The Katana is meant for desks though. At two feet long and a mere three inches tall, its slim profile fits comfortably under your monitor whether it’s on a stand or a movable arm. It’s a particularly good fit on a 24-inch monitor, with the tweeters lining up almost perfectly with the corners of my own panel. But really, anything up to around 35 inches will work fine. Anything bigger—like, say, a TV—and it’d look a bit small and silly.
Aside from its relatively diminutive size, it’s a pretty standard soundbar design—black grill on the front, housed in a brushed-aluminum chassis. An LED panel on the front gives you rudimentary control of the Katana, with five buttons spanning the top: Power, Volume Down, Up, Source, and the “SBX” button that cycles between various preset profiles. The nearby Sound BlasterX logo is a bit of an eyesore, very video game-centric in its aesthetic on a device that’s otherwise sleek and high-end looking. Given it’s on the top and towards the rear though, you’ll rarely notice it.
On the back are a dozen or so hookups: MicroUSB for your PC, regular USB for thumbdrives or whatever, optical, 3.5mm, and more. There’s also Bluetooth capability if you want it. Notably absent is HDMI, which is a bit strange in this day and age but probably not a big deal for PC users.
There are five drivers total, with two tweeters along the facing edge, two mid-bass drivers pushing audio up from the top, and a separate subwoofer unit meant to go under your desk.

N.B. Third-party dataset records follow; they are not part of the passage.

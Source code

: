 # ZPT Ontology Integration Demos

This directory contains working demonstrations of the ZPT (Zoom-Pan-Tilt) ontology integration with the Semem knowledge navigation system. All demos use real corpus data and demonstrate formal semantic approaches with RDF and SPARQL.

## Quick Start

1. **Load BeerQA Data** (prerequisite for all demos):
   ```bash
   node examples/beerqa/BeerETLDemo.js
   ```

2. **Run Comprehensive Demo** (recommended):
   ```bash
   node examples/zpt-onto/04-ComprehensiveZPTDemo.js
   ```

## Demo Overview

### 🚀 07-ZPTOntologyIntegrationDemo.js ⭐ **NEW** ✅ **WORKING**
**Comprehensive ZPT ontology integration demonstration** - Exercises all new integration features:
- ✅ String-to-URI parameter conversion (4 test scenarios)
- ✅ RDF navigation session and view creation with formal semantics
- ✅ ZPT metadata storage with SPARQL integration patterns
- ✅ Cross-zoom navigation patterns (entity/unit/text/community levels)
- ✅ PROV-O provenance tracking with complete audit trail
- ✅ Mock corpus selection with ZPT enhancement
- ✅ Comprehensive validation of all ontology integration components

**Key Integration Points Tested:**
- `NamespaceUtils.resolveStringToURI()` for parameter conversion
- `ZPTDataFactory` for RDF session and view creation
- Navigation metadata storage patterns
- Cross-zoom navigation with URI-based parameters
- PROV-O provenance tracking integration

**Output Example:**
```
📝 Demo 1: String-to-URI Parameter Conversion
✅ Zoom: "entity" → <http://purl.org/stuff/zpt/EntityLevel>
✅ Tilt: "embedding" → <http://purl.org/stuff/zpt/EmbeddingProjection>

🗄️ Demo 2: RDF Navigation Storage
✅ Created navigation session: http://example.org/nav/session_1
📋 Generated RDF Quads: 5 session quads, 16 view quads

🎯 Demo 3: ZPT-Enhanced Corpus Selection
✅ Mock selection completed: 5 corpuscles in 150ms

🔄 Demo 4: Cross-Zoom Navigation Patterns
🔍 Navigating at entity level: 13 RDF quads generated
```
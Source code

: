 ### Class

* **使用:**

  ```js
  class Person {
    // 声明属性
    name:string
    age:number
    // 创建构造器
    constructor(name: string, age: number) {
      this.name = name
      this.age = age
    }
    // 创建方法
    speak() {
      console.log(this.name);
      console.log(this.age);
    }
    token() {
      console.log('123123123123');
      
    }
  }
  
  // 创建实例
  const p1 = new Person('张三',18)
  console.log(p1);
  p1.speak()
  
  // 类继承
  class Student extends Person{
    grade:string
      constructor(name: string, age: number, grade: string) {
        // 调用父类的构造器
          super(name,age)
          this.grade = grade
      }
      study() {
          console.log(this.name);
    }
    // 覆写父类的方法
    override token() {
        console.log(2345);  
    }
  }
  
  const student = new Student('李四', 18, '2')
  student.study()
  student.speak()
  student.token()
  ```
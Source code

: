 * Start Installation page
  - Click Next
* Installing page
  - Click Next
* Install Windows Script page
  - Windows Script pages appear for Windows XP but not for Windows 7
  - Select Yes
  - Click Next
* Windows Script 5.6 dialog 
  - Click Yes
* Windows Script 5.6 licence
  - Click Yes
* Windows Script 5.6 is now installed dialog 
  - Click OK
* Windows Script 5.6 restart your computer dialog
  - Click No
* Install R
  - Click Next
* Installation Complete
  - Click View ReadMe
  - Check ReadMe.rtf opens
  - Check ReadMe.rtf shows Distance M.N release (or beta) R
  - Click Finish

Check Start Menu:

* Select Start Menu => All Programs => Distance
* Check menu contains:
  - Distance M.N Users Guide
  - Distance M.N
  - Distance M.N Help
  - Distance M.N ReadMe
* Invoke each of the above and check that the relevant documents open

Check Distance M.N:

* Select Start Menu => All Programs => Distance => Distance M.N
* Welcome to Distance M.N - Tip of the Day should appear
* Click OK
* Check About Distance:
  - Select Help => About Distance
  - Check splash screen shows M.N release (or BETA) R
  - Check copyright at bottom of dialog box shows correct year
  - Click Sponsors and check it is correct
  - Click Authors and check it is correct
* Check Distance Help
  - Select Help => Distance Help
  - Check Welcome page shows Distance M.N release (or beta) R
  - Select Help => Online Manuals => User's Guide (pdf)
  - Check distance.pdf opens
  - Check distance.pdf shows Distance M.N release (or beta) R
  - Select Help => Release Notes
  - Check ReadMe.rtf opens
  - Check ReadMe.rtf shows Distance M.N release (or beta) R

The subwoofer is passive, just a nondescript black box approximately five inches wide, a foot tall and a foot deep, connected by a single cable. Shove it out of the way or use it as a footrest.
Rounding out the hardware is a remote control with the ability to Play/Pause, adjust volume and EQ, and cycle through lighting schemes, sources, or audio presets. It’s a cheap bit of kit, but works fine when you’re too lazy to reach up and hit one of the buttons on the bar itself (or if you plan to use the Katana in the living room).
I’ll also note that the power cable on the Katana is a bit short. It should be fine for normal purposes, but I’ve taken to testing every device with my sit/stand adjustable desk, and while the Katana can be used in the standing position the cord just barely reaches—and my power strip sits directly beneath my desk. Something to note, if you’re either a sit/stand or stand-all-day type of person.
Big sound, small package
Before we even get into a discussion of sound quality, let’s talk sound quantity. By which I again mean to say the Katana is loud. Not just loud. Deafening.
Rated for 75W RMS, the Katana is a bit much for my apartment and could easily fill a much larger room. The volume steps from 1 to 50, but I’ve kept it around 10 for most of my testing—20 if I really wanted to get loud. A confession: I haven’t managed to push it over 25 yet because it felt like the Katana was punching holes in my eardrums from two feet away. If you want to blast this thing at full power, make sure you don’t have neighbors. Or are partially deaf already.
And besides, it sounds better in the 10 to 20 range anyway. Go much higher and the subwoofer has a harder time keeping up, resulting in noticeably tinny audio as the upper range outpaces the lower.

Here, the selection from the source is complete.